5. Voor zover de Vereniging en anderen betogen dat de aanvraag wat betreft de gewenste activiteiten onbegrensd is, zodat het college de aanvraag gedeeltelijk had moeten afwijzen, wordt overwogen dat het college voorschriften aan de ontheffing heeft verbonden. Voor het oordeel dat het college de aanvraag gedeeltelijk had moeten afwijzen, bestaat geen grond. Indien de aan de ontheffing verbonden voorschriften worden geschonden, kunnen de Vereniging en anderen het college om handhaving verzoeken.
6. De Vereniging en anderen betogen dat de rechtbank niet heeft onderkend dat de toegangsweg niet geschikt is voor het verkeer naar het perceel. Zij voeren daartoe aan dat motorvoertuigen elkaar niet kunnen passeren en er geen uitwijkmogelijkheid bestaat.
6.1. De rechtbank heeft overwogen dat zij zich tijdens een descente een duidelijk beeld heeft kunnen vormen over de bestaande ontsluitingssituatie. Hoewel de weg niet breed is en voertuigen elkaar niet kunnen passeren, heeft het college naar het oordeel van de rechtbank in redelijkheid kunnen stellen dat daadwerkelijke problemen niet zijn te verwachten. De weg is, aldus de rechtbank, overzichtelijk en de weggebruikers kunnen elkaar ruim op tijd zien naderen. Conflictsituaties zijn daarmee in te schatten en - door een redelijk handelend weggebruiker - te voorkomen dan wel op de lossen. Met de enkele stelling in hoger beroep dat motorvoertuigen elkaar niet kunnen passeren en er geen uitwijkmogelijkheid is, hebben de Vereniging en anderen niet aangevoerd, waarom het oordeel van de rechtbank onjuist is. Het betoog faalt dan ook.

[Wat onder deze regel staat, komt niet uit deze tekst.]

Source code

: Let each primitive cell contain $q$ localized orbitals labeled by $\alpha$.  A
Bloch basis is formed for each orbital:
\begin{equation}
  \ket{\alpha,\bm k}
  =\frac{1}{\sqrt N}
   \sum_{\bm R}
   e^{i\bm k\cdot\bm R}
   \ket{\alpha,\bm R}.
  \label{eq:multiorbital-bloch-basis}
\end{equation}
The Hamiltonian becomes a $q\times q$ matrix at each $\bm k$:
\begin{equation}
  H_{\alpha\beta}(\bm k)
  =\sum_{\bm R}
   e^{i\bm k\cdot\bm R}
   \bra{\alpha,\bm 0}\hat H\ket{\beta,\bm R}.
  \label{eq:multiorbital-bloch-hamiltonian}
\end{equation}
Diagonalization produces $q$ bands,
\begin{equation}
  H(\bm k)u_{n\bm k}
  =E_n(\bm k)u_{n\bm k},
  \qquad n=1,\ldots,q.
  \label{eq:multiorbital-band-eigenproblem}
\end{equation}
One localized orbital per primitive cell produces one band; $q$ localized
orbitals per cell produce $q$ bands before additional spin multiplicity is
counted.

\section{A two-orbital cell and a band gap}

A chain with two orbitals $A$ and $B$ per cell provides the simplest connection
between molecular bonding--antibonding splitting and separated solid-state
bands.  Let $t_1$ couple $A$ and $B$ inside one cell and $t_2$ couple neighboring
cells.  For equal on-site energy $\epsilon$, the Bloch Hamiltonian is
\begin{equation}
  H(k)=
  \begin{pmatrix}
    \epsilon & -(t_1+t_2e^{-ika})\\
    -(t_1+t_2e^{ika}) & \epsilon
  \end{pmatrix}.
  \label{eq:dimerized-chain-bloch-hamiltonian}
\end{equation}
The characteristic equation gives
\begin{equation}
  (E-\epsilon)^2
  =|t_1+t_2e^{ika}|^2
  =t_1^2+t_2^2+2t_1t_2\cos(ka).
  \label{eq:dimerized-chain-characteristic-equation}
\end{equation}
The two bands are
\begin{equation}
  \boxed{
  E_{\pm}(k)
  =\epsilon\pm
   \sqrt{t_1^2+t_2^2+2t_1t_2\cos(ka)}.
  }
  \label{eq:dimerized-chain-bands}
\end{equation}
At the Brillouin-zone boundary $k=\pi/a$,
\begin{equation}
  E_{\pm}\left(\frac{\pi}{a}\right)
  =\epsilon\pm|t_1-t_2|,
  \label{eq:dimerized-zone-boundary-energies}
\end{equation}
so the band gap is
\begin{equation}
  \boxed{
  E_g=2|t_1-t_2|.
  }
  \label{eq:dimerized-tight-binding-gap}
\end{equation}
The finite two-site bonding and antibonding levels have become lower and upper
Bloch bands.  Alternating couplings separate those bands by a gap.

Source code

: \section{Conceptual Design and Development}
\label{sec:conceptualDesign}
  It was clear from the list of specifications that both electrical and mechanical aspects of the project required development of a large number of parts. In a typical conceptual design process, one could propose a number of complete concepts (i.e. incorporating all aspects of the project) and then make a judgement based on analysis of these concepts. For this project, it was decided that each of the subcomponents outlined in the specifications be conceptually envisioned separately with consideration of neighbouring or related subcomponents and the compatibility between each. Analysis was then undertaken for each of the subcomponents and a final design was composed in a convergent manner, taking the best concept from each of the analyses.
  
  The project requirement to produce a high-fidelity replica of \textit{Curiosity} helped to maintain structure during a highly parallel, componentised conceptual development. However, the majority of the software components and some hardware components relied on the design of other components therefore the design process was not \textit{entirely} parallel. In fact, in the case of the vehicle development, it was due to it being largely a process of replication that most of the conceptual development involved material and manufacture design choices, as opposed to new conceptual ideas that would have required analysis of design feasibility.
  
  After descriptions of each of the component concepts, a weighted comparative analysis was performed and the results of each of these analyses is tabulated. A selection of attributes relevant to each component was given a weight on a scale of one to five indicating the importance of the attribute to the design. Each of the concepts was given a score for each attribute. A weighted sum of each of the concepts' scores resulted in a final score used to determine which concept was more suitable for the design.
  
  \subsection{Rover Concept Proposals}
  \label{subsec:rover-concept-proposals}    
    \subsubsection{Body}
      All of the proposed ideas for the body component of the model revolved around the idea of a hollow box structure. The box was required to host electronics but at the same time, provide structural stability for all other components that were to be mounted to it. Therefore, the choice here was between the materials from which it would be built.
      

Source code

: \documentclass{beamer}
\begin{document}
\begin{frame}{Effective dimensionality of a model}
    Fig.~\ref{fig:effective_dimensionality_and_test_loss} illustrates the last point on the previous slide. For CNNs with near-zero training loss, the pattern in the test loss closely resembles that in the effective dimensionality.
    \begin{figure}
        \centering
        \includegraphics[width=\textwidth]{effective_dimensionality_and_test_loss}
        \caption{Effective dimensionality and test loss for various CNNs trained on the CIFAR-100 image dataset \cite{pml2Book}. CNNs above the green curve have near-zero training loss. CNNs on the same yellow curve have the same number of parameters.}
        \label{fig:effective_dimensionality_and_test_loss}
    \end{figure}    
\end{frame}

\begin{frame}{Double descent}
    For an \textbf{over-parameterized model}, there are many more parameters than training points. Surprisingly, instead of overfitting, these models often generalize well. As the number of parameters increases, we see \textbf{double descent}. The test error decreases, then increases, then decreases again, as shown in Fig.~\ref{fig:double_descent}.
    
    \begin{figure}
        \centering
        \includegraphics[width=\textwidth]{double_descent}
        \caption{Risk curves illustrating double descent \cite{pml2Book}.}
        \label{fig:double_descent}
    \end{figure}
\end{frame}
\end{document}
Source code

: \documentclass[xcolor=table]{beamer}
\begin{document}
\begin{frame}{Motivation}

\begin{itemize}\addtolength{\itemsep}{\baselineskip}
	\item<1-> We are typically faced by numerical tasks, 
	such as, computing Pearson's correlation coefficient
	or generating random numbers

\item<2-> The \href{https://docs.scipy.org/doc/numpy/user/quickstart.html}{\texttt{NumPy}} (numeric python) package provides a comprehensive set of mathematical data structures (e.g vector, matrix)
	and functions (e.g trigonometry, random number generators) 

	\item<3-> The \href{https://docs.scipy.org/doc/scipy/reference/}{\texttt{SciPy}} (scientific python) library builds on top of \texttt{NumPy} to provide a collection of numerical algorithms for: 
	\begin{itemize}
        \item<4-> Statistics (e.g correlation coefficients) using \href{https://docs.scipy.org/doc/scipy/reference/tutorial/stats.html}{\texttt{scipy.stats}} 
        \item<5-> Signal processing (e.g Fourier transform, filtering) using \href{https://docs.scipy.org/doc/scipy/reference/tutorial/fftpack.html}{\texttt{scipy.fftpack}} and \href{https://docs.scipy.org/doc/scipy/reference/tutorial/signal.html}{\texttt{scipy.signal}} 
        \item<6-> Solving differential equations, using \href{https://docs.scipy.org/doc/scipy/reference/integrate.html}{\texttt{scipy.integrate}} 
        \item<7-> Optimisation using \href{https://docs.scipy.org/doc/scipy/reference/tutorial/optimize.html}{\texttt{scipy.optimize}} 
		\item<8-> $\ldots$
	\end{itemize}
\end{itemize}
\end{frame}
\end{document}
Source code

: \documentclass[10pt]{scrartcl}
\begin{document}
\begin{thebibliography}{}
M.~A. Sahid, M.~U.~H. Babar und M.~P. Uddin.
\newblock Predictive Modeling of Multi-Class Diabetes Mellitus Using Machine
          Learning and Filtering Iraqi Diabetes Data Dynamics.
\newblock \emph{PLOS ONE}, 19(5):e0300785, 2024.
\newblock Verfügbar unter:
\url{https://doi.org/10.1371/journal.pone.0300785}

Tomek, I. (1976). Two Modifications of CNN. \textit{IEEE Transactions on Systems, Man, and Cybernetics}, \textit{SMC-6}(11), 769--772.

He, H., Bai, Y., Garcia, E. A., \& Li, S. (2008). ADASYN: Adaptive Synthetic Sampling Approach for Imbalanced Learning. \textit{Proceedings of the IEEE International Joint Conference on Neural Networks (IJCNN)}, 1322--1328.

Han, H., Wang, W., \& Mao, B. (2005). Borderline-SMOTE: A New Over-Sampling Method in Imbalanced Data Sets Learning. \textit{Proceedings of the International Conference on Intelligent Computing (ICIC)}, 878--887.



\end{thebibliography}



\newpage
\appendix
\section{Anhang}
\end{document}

7. Het hoger beroep is ongegrond. De aangevallen uitspraak dient te worden bevestigd.
8. Voor een proceskostenveroordeling bestaat geen aanleiding.
De Afdeling bestuursrechtspraak van de Raad van State
Recht doende in naam der Koningin:
bevestigt de aangevallen uitspraak.
Aldus vastgesteld door mr. P.B.M.J. van der Beek-Gillessen, voorzitter, en mr. T.G.M. Simons en mr. D.J.C. van den Broek, leden, in tegenwoordigheid van mr. N.D.T. Pieters, ambtenaar van staat.